Red Hat Bugzilla – Bug 516990
CVE-2009-2726 asterisk: Remote Crash Vulnerability in SIP channel driver (AST-2009-005)
Last modified: 2009-10-27 14:21:09 EDT
A remote DoS (stack memory exhaustion) flaw was discovered in asterisk. Quoting upstream security advisory for further details:
On certain implementations of libc, the scanf family of functions uses an
unbounded amount of stack memory to repeatedly allocate string buffers
prior to conversion to the target type. Coupled with Asterisk's allocation
of thread stack sizes that are smaller than the default, an attacker may
exhaust stack memory in the SIP stack network thread by presenting
excessively long numeric strings in various fields.

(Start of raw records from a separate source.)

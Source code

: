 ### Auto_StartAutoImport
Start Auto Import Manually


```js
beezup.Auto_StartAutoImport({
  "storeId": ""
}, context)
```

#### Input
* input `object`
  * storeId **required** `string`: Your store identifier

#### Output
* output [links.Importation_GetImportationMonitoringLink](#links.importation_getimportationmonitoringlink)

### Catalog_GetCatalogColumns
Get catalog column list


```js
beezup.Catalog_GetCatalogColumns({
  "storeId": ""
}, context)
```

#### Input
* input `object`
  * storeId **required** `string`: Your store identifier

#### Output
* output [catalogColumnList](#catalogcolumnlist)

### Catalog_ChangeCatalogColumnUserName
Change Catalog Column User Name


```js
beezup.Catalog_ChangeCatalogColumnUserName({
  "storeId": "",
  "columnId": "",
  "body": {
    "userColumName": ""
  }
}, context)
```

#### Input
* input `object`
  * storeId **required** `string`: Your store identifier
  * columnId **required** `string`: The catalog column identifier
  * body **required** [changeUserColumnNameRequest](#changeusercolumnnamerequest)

Note that while this potential vulnerability has existed in Asterisk for a
very long time, it is only potentially exploitable in 1.6.1 and above,
since those versions are the first that have allowed SIP packets to exceed
1500 bytes total, which does not permit strings that are large enough to
crash Asterisk. (The number strings presented to us by the security
researcher were approximately 32,000 bytes long.)
Additionally note that while this can crash Asterisk, execution of
arbitrary code is not possible with this vector.
Upstream patches for various versions are linked from upstream advisory.
asterisk-126.96.36.199-1.fc10 has been pushed to the Fedora 10 stable repository. If problems still persist, please make note of it in this bug report.
Fixed asterisk packages are now in all current Fedora versions.